II型PRRSV重要抗原表位的篩選及其生物學功能的研究

豬繁殖與呼吸道綜合徵病毒感染宿主後可誘發靶細胞凋亡；可使宿主出現持續帶毒現象和抗體依賴性增強現象；病毒自身胺基酸可組成誘騙表位；病毒GP5結構蛋白的糖基化位點可產生多糖禁止現象。同時，病毒自身易突變，並存在多種基因型和表現型。目前多採用馴化病毒，製備滅活疫苗、載體疫苗和多價疫苗，研製新型佐劑，構建重組病毒及建立清除性免疫等方法用於該病毒高效疫苗研究和病毒淨化。鑒於各種方法存在的潛在風險，為避免活病毒自身的突變性和致病性、避免外源載體的免疫干擾性、避免滅活病毒低細胞免疫誘導性以及重組病毒的生物安全風險性，本研究將藉助小分子多肽的幫助，首次套用國內經典II型PRRSV毒株全病毒單克隆抗體與噬菌體隨機12肽庫相互作用，進行病毒重要表位的篩選，以期待獲得用於免疫防治和檢測方法研究的具有較好生物活性的小分子短肽，旨在為新型疫苗的研發、快速診斷方法的研究以及致病機理的探尋提供新的線索。
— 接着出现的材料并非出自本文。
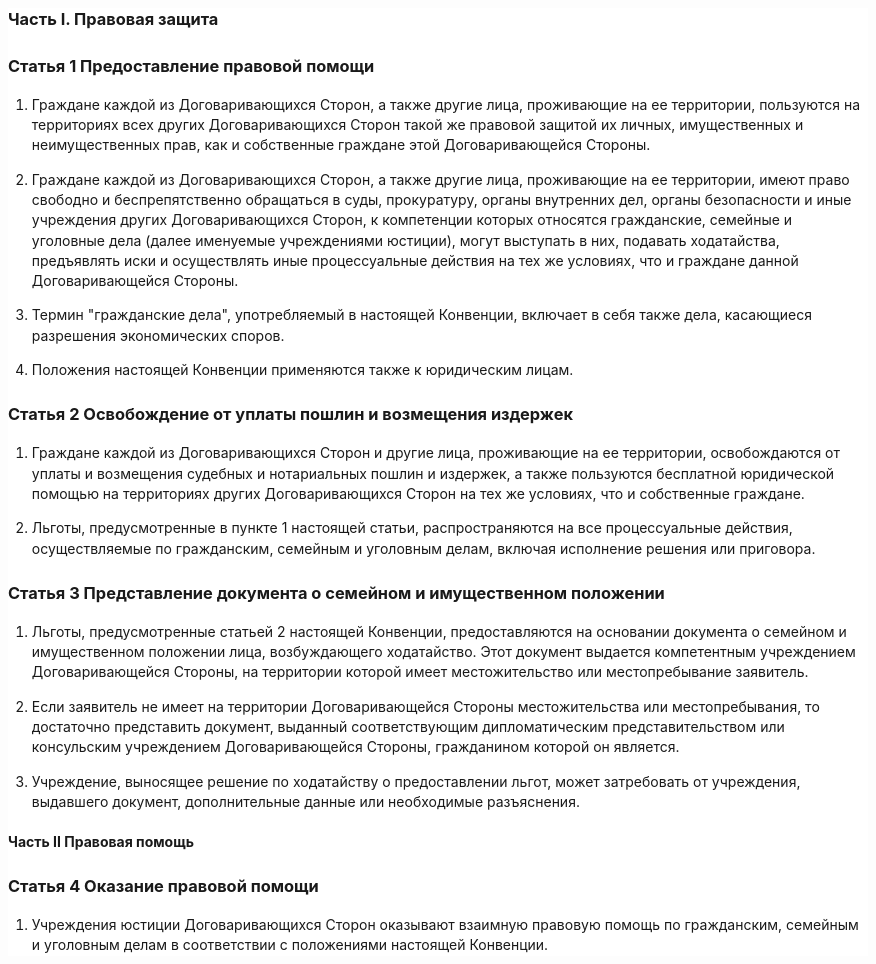 ### Часть I. Правовая защита

### Статья 1 Предоставление правовой помощи

1. Граждане каждой из Договаривающихся Сторон, а также другие лица, проживающие на ее территории, пользуются на территориях всех других Договаривающихся Сторон такой же правовой защитой их личных, имущественных и неимущественных прав, как и собственные граждане этой Договаривающейся Стороны.

2. Граждане каждой из Договаривающихся Сторон, а также другие лица, проживающие на ее территории, имеют право свободно и беспрепятственно обращаться в суды, прокуратуру, органы внутренних дел, органы безопасности и иные учреждения других Договаривающихся Сторон, к компетенции которых относятся гражданские, семейные и уголовные дела (далее именуемые учреждениями юстиции), могут выступать в них, подавать ходатайства, предъявлять иски и осуществлять иные процессуальные действия на тех же условиях, что и граждане данной Договаривающейся Стороны.

3. Термин "гражданские дела", употребляемый в настоящей Конвенции, включает в себя также дела, касающиеся разрешения экономических споров.

4. Положения настоящей Конвенции применяются также к юридическим лицам.

### Статья 2 Освобождение от уплаты пошлин и возмещения издержек

1. Граждане каждой из Договаривающихся Сторон и другие лица, проживающие на ее территории, освобождаются от уплаты и возмещения судебных и нотариальных пошлин и издержек, а также пользуются бесплатной юридической помощью на территориях других Договаривающихся Сторон на тех же условиях, что и собственные граждане.

2. Льготы, предусмотренные в пункте 1 настоящей статьи, распространяются на все процессуальные действия, осуществляемые по гражданским, семейным и уголовным делам, включая исполнение решения или приговора.

### Статья 3 Представление документа о семейном и имущественном положении

1. Льготы, предусмотренные статьей 2 настоящей Конвенции, предоставляются на основании документа о семейном и имущественном положении лица, возбуждающего ходатайство. Этот документ выдается компетентным учреждением Договаривающейся Стороны, на территории которой имеет местожительство или местопребывание заявитель.

2. Если заявитель не имеет на территории Договаривающейся Стороны местожительства или местопребывания, то достаточно представить документ, выданный соответствующим дипломатическим представительством или консульским учреждением Договаривающейся Стороны, гражданином которой он является.

3. Учреждение, выносящее решение по ходатайству о предоставлении льгот, может затребовать от учреждения, выдавшего документ, дополнительные данные или необходимые разъяснения.

#### Часть II Правовая помощь

### Статья 4 Оказание правовой помощи

1. Учреждения юстиции Договаривающихся Сторон оказывают взаимную правовую помощь по гражданским, семейным и уголовным делам в соответствии с положениями настоящей Конвенции.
豬繁殖與呼吸綜合徵病毒（PRRSV）非結構蛋白7（nsp7）被認為可以作為理想的靶分子用於PRRSV血清學診斷方法的建立。原因由於該蛋白在大腸桿菌表達系統中，可以可溶形式表達；機體感染PRRSV後，nsp7抗體可持續存在至感染後202天；在同一基因型病毒之間nsp7編碼蛋白非常保守，不同基因型之間差異較大。另有研究表明，以nsp7蛋白為抗原的酶聯免疫吸附試驗（ELISA）與目前全球廣泛使用的Idexx ELISA試劑盒檢測方法具有非常高的一致性。以上證據表明，nsp7可作為重要的檢測因子，用於PRRSV的檢測，但到目前為止，該蛋白免疫活性、生物功能及其抗原表位分布情況還沒有明確研究結果。本研究首先獲得nsp7可溶性重組蛋白，以其為抗原製備了效價高、特異性強的抗nsp7蛋白兔源多克隆抗體。實驗結果顯示，該多克隆抗體可以和大腸桿菌表達的nsp7α、nsp7β重組蛋白發生特異性結合，並有效用於病毒感染Marc-145細胞後其nsp7蛋白分布情況的原位檢測；不同稀釋倍數的抗nsp7多克隆抗體均可對病毒的複製產生抑制作用。套用噬菌體隨機肽庫淘選技術對PRRSV nsp7蛋白進行特異性親和多肽的篩選。經過6輪生物淘選後，獲得5條共有十二肽序列。其中噬菌體4和5展示的多肽共同含有一致的多肽序列CD##WC。根據篩選噬菌體與nsp7的結合能力，合成三條多肽，並對部分多肽進行FITC標記。免疫螢光結果表明，三條多肽可用於感染細胞中nsp7的檢測；病毒抑制試驗表明，多肽5和6表現出有效的病毒抑制能力，並在感染後36和48h時，其抑制作用表現出劑量依賴性。選用FITC標記的多肽5用於nsp7在感染細胞內定位的檢測。結果發現，該蛋白在PRRSV感染細胞內主要分布於細胞核周圍，與nsp7單抗檢測結果一致。同時，本研究製備三株nsp7特異性單克隆抗體，該單抗可用於nsp7在PRRSV感染組織內和感染細胞內的生物檢測。並套用噬菌體隨機肽庫淘選技術對其進行篩選，以探尋nsp7抗原分布特性，結果表明，本研究所發現的表位位於type II PRRSV nsp7β中，序列為N153AWGDEDRLN162，該表位可用於PRRSV陽性血清的檢測。今後研究中，可圍繞該表位建立PRRSV新型檢測方法，以及探索可用區分滅活疫苗度和野毒，以及區分I型和II型PRRSV的檢測方法的研究。